Everyone can understand the importance of a yearly checkup for monitoring one’s general health and wellbeing. Regular “checkups” are also necessary to gauge the overall health and monitoring needs of U.S. forests, so managers, scientists, and decision makers look to the U.S. Forest Service’s annual Forest Health Monitoring (FHM) national report to gain insights into issues facing forests across the landscape. The 2015 FHM report was recently published by the Southern Research Station.
Forest health monitoring: national status, trends, and analysis 2015 is the 15th in a series of these reports sponsored by the Forest Service Forest Health Monitoring program that summarize forest conditions from the prior year.
“This is a big report that includes a lot of information. The scientists who contribute to it quantify the status of, changes to, and trends in a wide variety of broadly defined indicators of forest health, including fragmentation, plant biodiversity, soils, down woody materials, and crown conditions, among others,” says Kevin Potter, a North Carolina State University (NCSU) scientist cooperating with the Eastern Forest Environmental Threat Assessment Center who co-edited the report with fellow NCSU scientist Barb Conkling. “The main objective is to identify ecological resources whose condition is deteriorating over large regions – which requires consistent, large-scale, and long-term monitoring.”
According to Potter, the 2015 FHM report’s most significant findings from a national perspective include:
• Number of forest fires – In 2014, more satellite-detected forest fire occurrences were recorded for the conterminous states than for all but one year (2012) since data collection began in 2001. The spatial density of these fire occurrences was highest in northern California and southwestern Oregon, in north central Washington, in central Oklahoma, and across several southeastern states.
• Moisture surplus and drought – Forests across much of the country experienced moisture surplus conditions in 2014, but drought existed from central California east through central Texas, with severe conditions in parts of New Mexico and Arizona. Areas with the highest moisture surpluses included the Great Lakes States, the Central Plains, and parts of the Southeast.
• Mortality and defoliation – In 2014, 88 mortality-causing agents and complexes were recorded on 1.75 million hectares (about 4.3 million acres) in the lower 48 States. Meanwhile, 67 defoliating agents and complexes were detected on approximately 1.73 million hectares.

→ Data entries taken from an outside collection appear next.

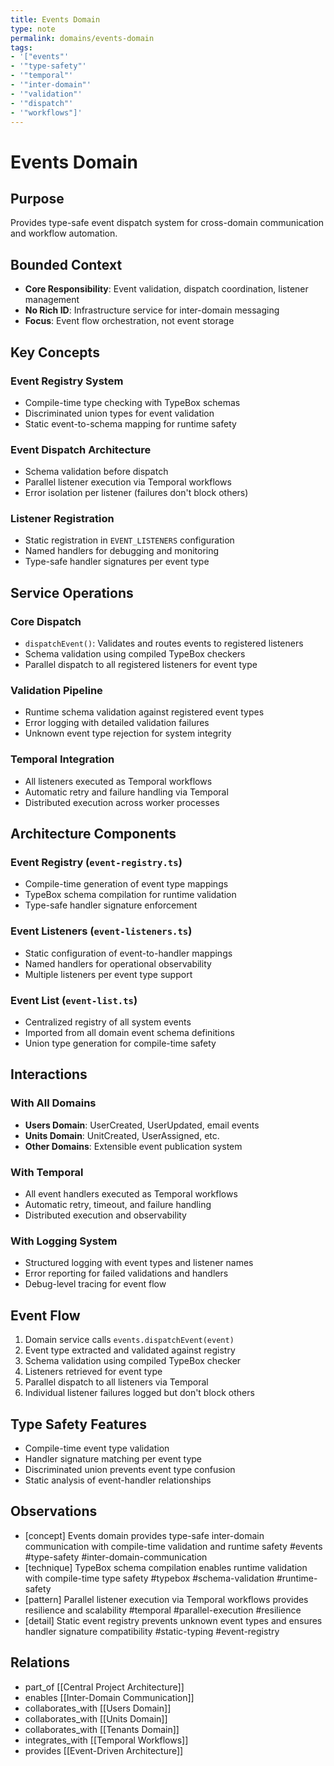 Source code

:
 ```yaml
---
title: Events Domain
type: note
permalink: domains/events-domain
tags:
- '["events"'
- '"type-safety"'
- '"temporal"'
- '"inter-domain"'
- '"validation"'
- '"dispatch"'
- '"workflows"]'
---
```


# Events Domain

## Purpose
Provides type-safe event dispatch system for cross-domain communication and workflow automation.

## Bounded Context
- **Core Responsibility**: Event validation, dispatch coordination, listener management
- **No Rich ID**: Infrastructure service for inter-domain messaging
- **Focus**: Event flow orchestration, not event storage

## Key Concepts

### Event Registry System
- Compile-time type checking with TypeBox schemas
- Discriminated union types for event validation
- Static event-to-schema mapping for runtime safety

### Event Dispatch Architecture
- Schema validation before dispatch
- Parallel listener execution via Temporal workflows
- Error isolation per listener (failures don't block others)

### Listener Registration
- Static registration in `EVENT_LISTENERS` configuration
- Named handlers for debugging and monitoring
- Type-safe handler signatures per event type

## Service Operations

### Core Dispatch
- `dispatchEvent()`: Validates and routes events to registered listeners
- Schema validation using compiled TypeBox checkers
- Parallel dispatch to all registered listeners for event type

### Validation Pipeline
- Runtime schema validation against registered event types
- Error logging with detailed validation failures
- Unknown event type rejection for system integrity

### Temporal Integration
- All listeners executed as Temporal workflows
- Automatic retry and failure handling via Temporal
- Distributed execution across worker processes

## Architecture Components

### Event Registry (`event-registry.ts`)
- Compile-time generation of event type mappings
- TypeBox schema compilation for runtime validation
- Type-safe handler signature enforcement

### Event Listeners (`event-listeners.ts`)
- Static configuration of event-to-handler mappings
- Named handlers for operational observability
- Multiple listeners per event type support

### Event List (`event-list.ts`)
- Centralized registry of all system events
- Imported from all domain event schema definitions
- Union type generation for compile-time safety

## Interactions

### With All Domains
- **Users Domain**: UserCreated, UserUpdated, email events
- **Units Domain**: UnitCreated, UserAssigned, etc.
- **Other Domains**: Extensible event publication system

### With Temporal
- All event handlers executed as Temporal workflows
- Automatic retry, timeout, and failure handling
- Distributed execution and observability

### With Logging System
- Structured logging with event types and listener names
- Error reporting for failed validations and handlers
- Debug-level tracing for event flow

## Event Flow
1. Domain service calls `events.dispatchEvent(event)`
2. Event type extracted and validated against registry
3. Schema validation using compiled TypeBox checker
4. Listeners retrieved for event type
5. Parallel dispatch to all listeners via Temporal
6. Individual listener failures logged but don't block others

## Type Safety Features
- Compile-time event type validation
- Handler signature matching per event type
- Discriminated union prevents event type confusion
- Static analysis of event-handler relationships

## Observations
- [concept] Events domain provides type-safe inter-domain communication with compile-time validation and runtime safety #events #type-safety #inter-domain-communication
- [technique] TypeBox schema compilation enables runtime validation with compile-time type safety #typebox #schema-validation #runtime-safety
- [pattern] Parallel listener execution via Temporal workflows provides resilience and scalability #temporal #parallel-execution #resilience
- [detail] Static event registry prevents unknown event types and ensures handler signature compatibility #static-typing #event-registry

## Relations
- part_of [[Central Project Architecture]]
- enables [[Inter-Domain Communication]]
- collaborates_with [[Users Domain]]
- collaborates_with [[Units Domain]]
- collaborates_with [[Tenants Domain]]  
- integrates_with [[Temporal Workflows]]
- provides [[Event-Driven Architecture]]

Geographic hot spots of forest mortality were associated with bark beetle infestations in the West. Hot spots of defoliation were associated with spruce budworm in the West, and with several different insects in the East.
• Forest fragmentation – From 2001 to 2011 there was a widespread shift nationally toward more fragmented forests. Decreases in total forest cover underestimated forest fragmentation for several criteria used to define it. Although forest tends to be the dominant land cover type where it occurs, fragmentation is pervasive and increasing over time, even in regions exhibiting relatively small changes in total forest cover area.